There are two forms of using statements defined in the C# specification:

using-statement:
    using   (    resource-acquisition   )    embedded-statement
resource-acquisition:
    local-variable-declaration
    expression

If you have a local-variable-declaration, there wouldn't be any questions. The variable will be read-only in the using block and you can't change it at all. The spec says:

8.13 The using statement

[...] In either expansion, the resource variable is read-only in the embedded statement.

Here, we're dealing with the second form: where resource-acquisition is expression and not a local-variable-declaration. In which case, the C# spec clearly says:

A using statement of the form

 using (expression) statement

has the same two possible expansions, but in this case ResourceType is implicitly the compile-time type of the expression, and the resource variable is inaccessible in, and invisible to, the embedded statement. [emphasis mine]

Obviously, you can't change an invisible, inaccessible variable. Its value is assigned only in the using resource-acquisition clause. Therefore, it'll have the old value of the variable, not the new one.

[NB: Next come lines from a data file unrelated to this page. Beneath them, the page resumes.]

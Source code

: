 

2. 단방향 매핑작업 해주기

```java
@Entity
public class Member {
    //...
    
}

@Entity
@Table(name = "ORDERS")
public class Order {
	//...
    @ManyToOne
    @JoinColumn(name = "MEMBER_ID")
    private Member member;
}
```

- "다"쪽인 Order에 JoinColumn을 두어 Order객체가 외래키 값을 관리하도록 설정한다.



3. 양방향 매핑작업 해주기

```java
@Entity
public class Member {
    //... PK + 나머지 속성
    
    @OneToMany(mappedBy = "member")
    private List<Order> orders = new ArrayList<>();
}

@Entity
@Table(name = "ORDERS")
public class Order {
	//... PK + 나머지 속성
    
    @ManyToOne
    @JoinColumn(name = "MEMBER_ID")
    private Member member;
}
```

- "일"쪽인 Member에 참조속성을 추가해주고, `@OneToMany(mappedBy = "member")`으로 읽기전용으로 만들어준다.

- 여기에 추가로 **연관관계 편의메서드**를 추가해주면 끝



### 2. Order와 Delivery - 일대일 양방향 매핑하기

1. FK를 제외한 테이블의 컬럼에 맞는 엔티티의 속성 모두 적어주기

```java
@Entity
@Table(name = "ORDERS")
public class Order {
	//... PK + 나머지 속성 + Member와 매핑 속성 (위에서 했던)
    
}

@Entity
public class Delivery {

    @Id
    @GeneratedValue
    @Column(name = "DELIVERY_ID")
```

When you are dealing with an assignment to an already declared variable, you are using this form of the using statement. The fact that you are assigning a value to a variable like

using ( x = something )

is irrelevant. The whole x = something is treated as an expression and only the value of that expression is what matters. It's important to know that "resource variable" is not "x" here. It's an invisible variable. From the compiler's perspective, there's not much difference between the following constructs:

using ( something ) 
using ( x = something )
using ( y = x = something )

In all cases, the expression will get executed and the value is what will get guaranteed disposal, not the variable. What would the compiler supposed to do if this wasn't the defined behavior and you had written the third line in the above block? Dispose x? y? both? neither? The current behavior makes sense.